22 July 2010
DUBAI: More UAE firms are turning to India for funds and expansion in order to benefit from the resilience of the country's economy to the global financial crisis.

While Dubai-based alternative investment firm Evolvence Capital on Wednesday launched its third India-focused fund, UAE's incumbent Etisalat looked set to strengthen its presence in the Indian Subcontinent with reports suggesting it is close to buying a 26 percent stake in Reliance Communications.

Meanwhile, Zulekha Hospitals, a UAE-based health care group, said on Wednesday that it is planning to expand and restructure its affairs in the UAE and the Indian subcontinent. Clyde & Co, a leading law firm in the Middle East, is advising Zulekha on the restructuring as well as obtaining a $24 million convertible loan facility from the IFC, a member of the World Bank Group.

"The Indian economy has shown considerable resilience registering a 7.2 per cent growth in the financial year 2010, even during the global economic downturn," said Khaled Al Muhairy, Chief Executive Officer of Evolvence Capital. "We believe that this growth is broad based and will translate into long-term potential in the Indian private equity space."

The Evolvence India Fund II -- following the successful closing of Evolvence India Fund I in 2007 and Evolvence India Life Sciences Fund, a health care and life sciences fund in 2008 -- is targeting a corpus of $400 million from institutional and high net worth clients from across the globe, the company said in a statement.

The fund aims to make select investments in the mid-market growth capital segment in the Indian private equity market, through fund investments, co-investments and direct investments, it added.

In a separate development, sources close to the negotiations between Etisalat and Reliance said on Wednesday that the deal was close to being finalized and could be completed by August.

The deal, which is expected to be worth $3 billion, would give Etisalat, which is also poised to invest some $163 million to expand its Sri Lankan operation, an immediate presence in India, and also give Reliance, which has 100 million subscribers, additional funds for the roll out of its 3G network.

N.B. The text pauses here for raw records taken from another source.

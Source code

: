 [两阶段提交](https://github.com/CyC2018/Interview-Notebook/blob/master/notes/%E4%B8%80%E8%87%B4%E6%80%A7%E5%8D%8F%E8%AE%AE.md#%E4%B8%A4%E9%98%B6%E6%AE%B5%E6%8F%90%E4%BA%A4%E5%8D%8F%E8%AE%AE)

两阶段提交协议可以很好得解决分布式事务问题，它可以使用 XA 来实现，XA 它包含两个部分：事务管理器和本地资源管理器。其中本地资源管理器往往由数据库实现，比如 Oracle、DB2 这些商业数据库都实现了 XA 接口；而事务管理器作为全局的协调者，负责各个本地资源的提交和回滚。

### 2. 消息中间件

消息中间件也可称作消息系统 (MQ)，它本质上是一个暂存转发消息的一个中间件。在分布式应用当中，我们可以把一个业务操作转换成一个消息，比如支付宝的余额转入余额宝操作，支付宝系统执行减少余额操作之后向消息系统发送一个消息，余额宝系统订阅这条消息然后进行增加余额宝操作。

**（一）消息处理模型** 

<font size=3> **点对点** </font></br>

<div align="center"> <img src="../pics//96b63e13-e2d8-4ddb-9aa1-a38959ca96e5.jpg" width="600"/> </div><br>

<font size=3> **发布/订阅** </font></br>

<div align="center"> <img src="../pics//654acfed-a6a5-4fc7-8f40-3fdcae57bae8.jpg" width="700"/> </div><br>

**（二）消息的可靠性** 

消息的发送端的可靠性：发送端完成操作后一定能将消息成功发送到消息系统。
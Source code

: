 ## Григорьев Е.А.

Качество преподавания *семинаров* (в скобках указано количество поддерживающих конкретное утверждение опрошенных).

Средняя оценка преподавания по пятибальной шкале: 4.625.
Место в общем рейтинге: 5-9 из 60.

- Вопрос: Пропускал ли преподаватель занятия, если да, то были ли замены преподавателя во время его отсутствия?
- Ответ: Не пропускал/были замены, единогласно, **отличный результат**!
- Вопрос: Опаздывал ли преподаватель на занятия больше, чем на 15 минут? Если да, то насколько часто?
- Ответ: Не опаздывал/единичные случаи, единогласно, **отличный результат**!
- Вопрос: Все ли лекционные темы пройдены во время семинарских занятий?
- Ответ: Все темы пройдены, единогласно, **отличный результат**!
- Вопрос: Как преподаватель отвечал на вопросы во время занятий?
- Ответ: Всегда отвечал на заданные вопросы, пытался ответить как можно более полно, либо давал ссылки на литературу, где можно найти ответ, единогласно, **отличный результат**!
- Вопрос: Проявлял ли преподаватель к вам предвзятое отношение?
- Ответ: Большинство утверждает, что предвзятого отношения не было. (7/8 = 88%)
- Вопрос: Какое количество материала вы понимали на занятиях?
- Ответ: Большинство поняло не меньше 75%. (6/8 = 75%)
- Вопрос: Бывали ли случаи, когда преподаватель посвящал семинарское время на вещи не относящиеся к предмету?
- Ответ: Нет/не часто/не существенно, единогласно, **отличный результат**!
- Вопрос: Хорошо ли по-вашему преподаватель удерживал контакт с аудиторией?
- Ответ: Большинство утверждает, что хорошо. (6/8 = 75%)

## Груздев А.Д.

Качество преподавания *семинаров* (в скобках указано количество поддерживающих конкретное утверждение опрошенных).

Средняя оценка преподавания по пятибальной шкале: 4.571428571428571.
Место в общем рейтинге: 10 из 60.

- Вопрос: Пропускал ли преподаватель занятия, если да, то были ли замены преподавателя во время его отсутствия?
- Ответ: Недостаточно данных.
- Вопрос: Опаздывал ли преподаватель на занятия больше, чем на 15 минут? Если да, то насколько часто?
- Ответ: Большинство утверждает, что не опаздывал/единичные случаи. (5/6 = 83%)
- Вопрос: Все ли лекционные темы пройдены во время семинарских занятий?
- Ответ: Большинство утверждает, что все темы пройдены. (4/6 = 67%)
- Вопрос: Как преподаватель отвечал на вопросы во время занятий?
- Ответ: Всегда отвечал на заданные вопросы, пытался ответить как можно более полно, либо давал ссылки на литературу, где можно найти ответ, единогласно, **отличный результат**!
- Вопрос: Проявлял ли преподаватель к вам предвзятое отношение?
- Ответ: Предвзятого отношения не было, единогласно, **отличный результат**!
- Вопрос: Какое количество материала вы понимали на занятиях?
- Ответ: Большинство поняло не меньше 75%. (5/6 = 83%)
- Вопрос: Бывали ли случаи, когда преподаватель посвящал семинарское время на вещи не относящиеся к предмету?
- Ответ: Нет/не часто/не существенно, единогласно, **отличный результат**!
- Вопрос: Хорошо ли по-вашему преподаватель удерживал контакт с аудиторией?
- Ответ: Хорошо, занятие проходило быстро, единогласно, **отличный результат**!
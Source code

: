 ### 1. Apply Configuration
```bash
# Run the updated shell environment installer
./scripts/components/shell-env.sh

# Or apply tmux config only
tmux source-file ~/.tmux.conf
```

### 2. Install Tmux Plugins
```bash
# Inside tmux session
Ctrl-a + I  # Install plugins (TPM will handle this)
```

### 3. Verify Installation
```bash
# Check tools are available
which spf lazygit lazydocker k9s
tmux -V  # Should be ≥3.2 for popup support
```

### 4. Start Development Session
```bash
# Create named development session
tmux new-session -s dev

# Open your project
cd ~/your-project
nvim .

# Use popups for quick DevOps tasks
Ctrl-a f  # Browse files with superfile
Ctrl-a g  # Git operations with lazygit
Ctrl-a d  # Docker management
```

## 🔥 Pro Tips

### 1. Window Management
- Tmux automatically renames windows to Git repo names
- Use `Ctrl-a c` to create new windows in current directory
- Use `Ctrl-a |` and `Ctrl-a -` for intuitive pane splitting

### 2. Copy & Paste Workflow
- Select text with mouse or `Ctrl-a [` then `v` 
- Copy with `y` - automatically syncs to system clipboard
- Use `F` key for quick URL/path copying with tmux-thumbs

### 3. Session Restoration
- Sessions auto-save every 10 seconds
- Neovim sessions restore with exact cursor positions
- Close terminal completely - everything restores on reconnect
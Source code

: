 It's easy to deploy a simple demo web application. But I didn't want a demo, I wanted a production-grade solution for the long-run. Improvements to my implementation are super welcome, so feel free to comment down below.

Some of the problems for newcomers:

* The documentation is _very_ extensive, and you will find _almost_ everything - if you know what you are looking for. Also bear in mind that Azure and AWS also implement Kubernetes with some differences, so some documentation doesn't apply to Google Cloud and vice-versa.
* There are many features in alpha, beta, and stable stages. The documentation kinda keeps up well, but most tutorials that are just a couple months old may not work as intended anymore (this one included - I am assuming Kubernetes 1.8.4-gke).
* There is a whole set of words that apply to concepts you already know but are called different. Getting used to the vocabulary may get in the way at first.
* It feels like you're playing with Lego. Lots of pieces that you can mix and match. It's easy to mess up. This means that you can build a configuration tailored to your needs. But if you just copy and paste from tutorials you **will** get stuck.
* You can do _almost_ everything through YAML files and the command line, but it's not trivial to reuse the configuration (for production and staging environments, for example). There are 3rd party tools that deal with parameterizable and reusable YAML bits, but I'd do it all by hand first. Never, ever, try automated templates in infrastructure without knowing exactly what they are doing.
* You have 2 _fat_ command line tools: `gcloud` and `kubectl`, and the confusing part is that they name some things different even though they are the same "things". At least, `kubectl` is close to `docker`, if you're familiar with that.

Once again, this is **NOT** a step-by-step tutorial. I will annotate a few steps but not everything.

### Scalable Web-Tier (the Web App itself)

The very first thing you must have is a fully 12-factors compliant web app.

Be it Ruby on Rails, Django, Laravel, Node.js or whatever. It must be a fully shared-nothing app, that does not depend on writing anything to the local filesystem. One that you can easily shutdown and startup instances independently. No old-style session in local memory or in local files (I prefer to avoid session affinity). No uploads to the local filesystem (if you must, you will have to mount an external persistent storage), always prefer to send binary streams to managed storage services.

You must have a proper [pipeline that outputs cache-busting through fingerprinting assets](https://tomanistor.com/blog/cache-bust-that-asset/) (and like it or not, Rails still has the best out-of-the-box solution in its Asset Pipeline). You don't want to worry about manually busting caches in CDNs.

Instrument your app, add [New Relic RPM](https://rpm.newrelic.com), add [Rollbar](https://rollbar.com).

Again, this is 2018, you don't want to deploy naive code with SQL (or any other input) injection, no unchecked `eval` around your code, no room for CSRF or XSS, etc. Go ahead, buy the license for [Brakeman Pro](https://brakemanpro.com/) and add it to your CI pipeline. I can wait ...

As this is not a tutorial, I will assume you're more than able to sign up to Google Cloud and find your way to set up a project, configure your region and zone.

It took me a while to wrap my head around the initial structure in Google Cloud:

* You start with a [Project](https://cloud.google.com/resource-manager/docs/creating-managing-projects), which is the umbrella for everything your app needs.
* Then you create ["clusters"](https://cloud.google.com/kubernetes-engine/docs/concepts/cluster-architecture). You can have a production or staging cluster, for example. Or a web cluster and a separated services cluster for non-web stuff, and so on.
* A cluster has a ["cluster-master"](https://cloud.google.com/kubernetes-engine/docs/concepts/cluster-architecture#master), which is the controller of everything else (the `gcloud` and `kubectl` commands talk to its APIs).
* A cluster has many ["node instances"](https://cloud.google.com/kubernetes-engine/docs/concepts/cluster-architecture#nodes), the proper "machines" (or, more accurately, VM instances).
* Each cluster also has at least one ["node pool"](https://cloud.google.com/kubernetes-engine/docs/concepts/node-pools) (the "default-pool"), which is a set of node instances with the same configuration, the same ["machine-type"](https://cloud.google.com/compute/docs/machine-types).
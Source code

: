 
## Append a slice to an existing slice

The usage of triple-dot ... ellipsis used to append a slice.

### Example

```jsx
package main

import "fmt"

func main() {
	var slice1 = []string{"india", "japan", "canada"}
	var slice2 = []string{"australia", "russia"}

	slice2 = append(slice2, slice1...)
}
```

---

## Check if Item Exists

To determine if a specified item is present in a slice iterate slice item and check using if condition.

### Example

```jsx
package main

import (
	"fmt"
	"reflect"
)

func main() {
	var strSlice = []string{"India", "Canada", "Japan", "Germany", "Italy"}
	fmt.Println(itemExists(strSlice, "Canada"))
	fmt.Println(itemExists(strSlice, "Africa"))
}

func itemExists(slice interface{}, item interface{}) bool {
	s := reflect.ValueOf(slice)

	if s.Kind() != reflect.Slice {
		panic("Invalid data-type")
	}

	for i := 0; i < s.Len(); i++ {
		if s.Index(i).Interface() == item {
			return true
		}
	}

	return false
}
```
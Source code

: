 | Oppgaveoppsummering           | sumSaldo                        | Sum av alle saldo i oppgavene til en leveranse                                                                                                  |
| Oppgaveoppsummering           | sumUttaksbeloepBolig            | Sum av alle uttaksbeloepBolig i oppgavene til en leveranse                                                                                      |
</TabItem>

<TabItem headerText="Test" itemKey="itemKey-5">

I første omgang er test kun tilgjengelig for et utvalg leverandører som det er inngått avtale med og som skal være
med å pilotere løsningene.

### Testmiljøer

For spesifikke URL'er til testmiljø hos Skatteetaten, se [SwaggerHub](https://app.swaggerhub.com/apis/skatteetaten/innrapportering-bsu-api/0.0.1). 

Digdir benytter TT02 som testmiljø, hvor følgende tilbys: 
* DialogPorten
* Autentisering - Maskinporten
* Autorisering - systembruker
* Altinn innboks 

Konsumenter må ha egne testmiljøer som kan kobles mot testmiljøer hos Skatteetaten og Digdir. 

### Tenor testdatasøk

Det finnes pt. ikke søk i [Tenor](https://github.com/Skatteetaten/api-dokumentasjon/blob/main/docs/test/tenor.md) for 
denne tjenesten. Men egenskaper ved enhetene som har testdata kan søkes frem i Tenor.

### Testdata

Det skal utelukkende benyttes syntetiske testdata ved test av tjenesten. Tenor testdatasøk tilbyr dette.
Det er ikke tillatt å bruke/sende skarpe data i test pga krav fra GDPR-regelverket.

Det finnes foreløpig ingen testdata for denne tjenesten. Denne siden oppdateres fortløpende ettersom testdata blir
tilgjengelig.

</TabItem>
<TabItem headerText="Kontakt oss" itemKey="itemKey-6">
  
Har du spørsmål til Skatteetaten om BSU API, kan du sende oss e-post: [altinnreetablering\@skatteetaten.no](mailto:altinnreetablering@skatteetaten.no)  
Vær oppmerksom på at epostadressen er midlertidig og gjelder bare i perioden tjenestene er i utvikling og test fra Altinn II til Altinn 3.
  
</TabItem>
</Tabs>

The Etisalat deal would also give Reliance, India's second-largest mobile operator, access to the UAE telecom firm's African assets, which include operations in Central African Republic, Gabon, the Ivory Coast, Egypt, Niger, Nigeria, Sudan and Tanzania.

Meanwhile, Zulekha is proposing to use $21 million of IFC's $24 million financing package to build a new 189-bed hospital in Nagpur, Maharashtra.

"We are very happy to partner with IFC, whose global experience and local knowledge of private health care in emerging and developing markets will help facilitate our expansion to India," said Dr. Zulekha Daud, 72, Managing Director, Zulekha Hospitals Group. The remaining $3 million will pay for energy efficiency-related expenditure at Zulekha's Sharjah facility in the UAE.

In the hospitality sector, Abu Dhabi-based Rotana group recently said that its three-star brand Centro could have scope for expansion beyond the Middle East and North Africa region to markets such as India. The company plans to open 25 such properties by 2014, with five hotels in the UAE.